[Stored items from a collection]

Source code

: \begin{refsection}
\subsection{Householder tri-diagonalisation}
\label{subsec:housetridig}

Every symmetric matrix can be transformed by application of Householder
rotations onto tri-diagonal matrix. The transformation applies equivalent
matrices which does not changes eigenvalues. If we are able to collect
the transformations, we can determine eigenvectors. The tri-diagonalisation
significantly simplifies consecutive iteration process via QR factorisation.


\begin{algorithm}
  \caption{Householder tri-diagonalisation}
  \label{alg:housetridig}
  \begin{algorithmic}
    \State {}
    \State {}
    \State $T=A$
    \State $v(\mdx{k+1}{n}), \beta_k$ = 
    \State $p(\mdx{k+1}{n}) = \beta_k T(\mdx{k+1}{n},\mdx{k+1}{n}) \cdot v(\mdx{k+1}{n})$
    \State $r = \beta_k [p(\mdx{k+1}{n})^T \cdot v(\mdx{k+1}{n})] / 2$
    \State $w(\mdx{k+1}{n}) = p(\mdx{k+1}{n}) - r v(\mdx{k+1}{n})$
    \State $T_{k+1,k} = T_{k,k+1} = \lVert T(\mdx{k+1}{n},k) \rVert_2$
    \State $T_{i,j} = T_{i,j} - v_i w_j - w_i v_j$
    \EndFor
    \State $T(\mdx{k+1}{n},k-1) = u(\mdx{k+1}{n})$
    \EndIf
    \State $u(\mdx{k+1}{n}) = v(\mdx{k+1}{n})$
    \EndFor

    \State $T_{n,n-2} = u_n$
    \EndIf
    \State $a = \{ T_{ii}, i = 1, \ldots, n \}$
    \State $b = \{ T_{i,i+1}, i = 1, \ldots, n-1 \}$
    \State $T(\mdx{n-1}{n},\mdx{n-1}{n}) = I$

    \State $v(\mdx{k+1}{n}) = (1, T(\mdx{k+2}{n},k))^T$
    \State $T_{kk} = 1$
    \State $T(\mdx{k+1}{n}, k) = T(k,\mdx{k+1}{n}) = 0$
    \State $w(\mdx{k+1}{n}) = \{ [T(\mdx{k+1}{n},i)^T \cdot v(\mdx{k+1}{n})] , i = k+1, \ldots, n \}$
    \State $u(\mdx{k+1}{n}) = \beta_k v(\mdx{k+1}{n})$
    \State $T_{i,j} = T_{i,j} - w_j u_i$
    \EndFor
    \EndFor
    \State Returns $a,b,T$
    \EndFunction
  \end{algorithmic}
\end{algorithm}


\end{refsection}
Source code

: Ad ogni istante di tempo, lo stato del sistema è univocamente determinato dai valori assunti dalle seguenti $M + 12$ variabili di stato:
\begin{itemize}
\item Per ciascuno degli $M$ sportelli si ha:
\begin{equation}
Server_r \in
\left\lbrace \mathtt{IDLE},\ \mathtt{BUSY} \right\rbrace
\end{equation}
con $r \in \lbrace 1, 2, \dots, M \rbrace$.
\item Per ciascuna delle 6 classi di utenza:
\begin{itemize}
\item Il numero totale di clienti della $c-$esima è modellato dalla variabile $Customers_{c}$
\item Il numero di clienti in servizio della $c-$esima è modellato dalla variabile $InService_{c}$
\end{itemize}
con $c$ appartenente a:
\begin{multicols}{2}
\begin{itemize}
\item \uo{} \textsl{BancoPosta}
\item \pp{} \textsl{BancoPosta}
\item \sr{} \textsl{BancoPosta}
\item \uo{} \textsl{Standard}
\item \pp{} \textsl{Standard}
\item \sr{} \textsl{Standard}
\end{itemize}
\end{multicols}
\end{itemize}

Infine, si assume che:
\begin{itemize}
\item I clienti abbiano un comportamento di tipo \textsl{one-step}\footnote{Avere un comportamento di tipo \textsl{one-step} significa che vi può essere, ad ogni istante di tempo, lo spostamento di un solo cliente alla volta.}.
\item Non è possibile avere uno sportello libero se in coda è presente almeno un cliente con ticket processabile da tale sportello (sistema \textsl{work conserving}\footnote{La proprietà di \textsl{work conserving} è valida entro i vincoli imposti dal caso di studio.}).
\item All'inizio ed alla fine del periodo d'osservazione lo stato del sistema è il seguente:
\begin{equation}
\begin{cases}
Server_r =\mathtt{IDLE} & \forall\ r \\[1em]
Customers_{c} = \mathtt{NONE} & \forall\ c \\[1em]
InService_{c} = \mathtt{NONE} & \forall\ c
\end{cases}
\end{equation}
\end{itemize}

__EXERCISE__: Above are the records. Copy the lines beginning at the one that has "w_j - w_i v_j$" and ending with the one that has "con $r \in \lbrace 1, 2, \dots, M \rbrace$.", unchanged.

__RESULT BELOW__:
    \State $T_{i,j} = T_{i,j} - v_i w_j - w_i v_j$
    \EndFor
    \State $T(\mdx{k+1}{n},k-1) = u(\mdx{k+1}{n})$
    \EndIf
    \State $u(\mdx{k+1}{n}) = v(\mdx{k+1}{n})$
    \EndFor

    \State $T_{n,n-2} = u_n$
    \EndIf
    \State $a = \{ T_{ii}, i = 1, \ldots, n \}$
    \State $b = \{ T_{i,i+1}, i = 1, \ldots, n-1 \}$
    \State $T(\mdx{n-1}{n},\mdx{n-1}{n}) = I$

    \State $v(\mdx{k+1}{n}) = (1, T(\mdx{k+2}{n},k))^T$
    \State $T_{kk} = 1$
    \State $T(\mdx{k+1}{n}, k) = T(k,\mdx{k+1}{n}) = 0$
    \State $w(\mdx{k+1}{n}) = \{ [T(\mdx{k+1}{n},i)^T \cdot v(\mdx{k+1}{n})] , i = k+1, \ldots, n \}$
    \State $u(\mdx{k+1}{n}) = \beta_k v(\mdx{k+1}{n})$
    \State $T_{i,j} = T_{i,j} - w_j u_i$
    \EndFor
    \EndFor
    \State Returns $a,b,T$
    \EndFunction
  \end{algorithmic}
\end{algorithm}


\end{refsection}
Source code

: Ad ogni istante di tempo, lo stato del sistema è univocamente determinato dai valori assunti dalle seguenti $M + 12$ variabili di stato:
\begin{itemize}
\item Per ciascuno degli $M$ sportelli si ha:
\begin{equation}
Server_r \in
\left\lbrace \mathtt{IDLE},\ \mathtt{BUSY} \right\rbrace
\end{equation}
con $r \in \lbrace 1, 2, \dots, M \rbrace$.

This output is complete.